Who is to say that an author would provide information that is actually correct? Who is to say that a publisher would allow accurate information? We already know that the author of 50 Shades doesn’t view the kink in her books as abuse, and has said that calling it as such is an insult to women who follow this lifestyle. She, of course, is wrong.

The answer is always always always education and information literacy. This is one reason we have librarians. Granted, not all librarians are created equal and libraries in the United States at least have been tools of white supremacy and neoliberalism since their inception, but in general they are able to help people do research and evaluate information sources.

I am, of course, aware that not every person has access to librarians.

So this is why we need to fight for proper sex education in schools. This is why we need to fight for library funding. This is why my fellow librarians and I need to do right by our patrons and seek to dismantle the white supremacist, capitalist, cisheteronormative structures and attitudes in our libraries.

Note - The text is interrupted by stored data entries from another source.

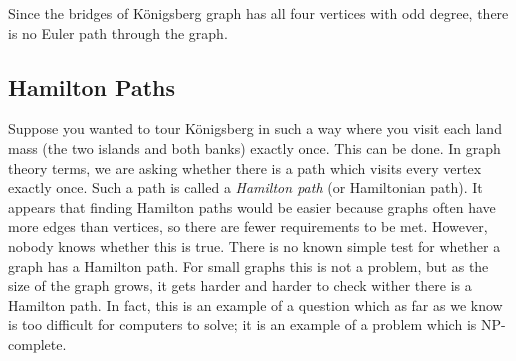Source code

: \documentclass[12pt]{article}
\begin{document}
Since the bridges of K\"onigsberg graph has all four vertices with odd degree, there is no Euler path through the graph.

\subsection{Hamilton Paths}

Suppose you wanted to tour K\"onigsberg in such a way where you visit each land mass (the two islands and both banks) exactly once.  This can be done.  In graph theory terms, we are asking whether there is a path which visits every vertex exactly once.  Such a path is called a {\em Hamilton path} (or Hamiltonian path).  It appears that finding Hamilton paths would be easier because graphs often have more edges than vertices, so there are fewer requirements to be met.  However, nobody knows whether this is true.  There is no known simple test for whether a graph has a Hamilton path.  For small graphs this is not a problem, but as the size of the graph grows, it gets harder and harder to check wither there is a Hamilton path.  In fact, this is an example of a question which as far as we know is too difficult for computers to solve; it is an example of a problem which is NP-complete.
\end{document}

I also want to stress that this is not me having vocational awe about librarianship. Librarians cannot save the world, and to think that we can is also an idea that stems from white supremacist thinking.

Because if we don’t, people are going to continue to get hurt through sex, no matter if they read 50 Shades of Gray or not. All sex is about harm reduction, because there is always risk.

Use these books as jumping off points for discussions and activism. Don’t redirect your own responsibility and the responsibility of systems onto authors. Fiction is not abusive and harmful, real people are. 50 Shades is a book that contains depictions of abuse, but it itself as a book is not. It is, to put it bluntly, p*rnography, and nobody should be learning how to have sex from p*rnography. When we try to police what happens in p*rn (and not the working conditions and lives of sex workers), it turns into anti-sex feminism very quickly. And once again, it doesn’t hold our education systems accountable for the terrible sexual education they provide.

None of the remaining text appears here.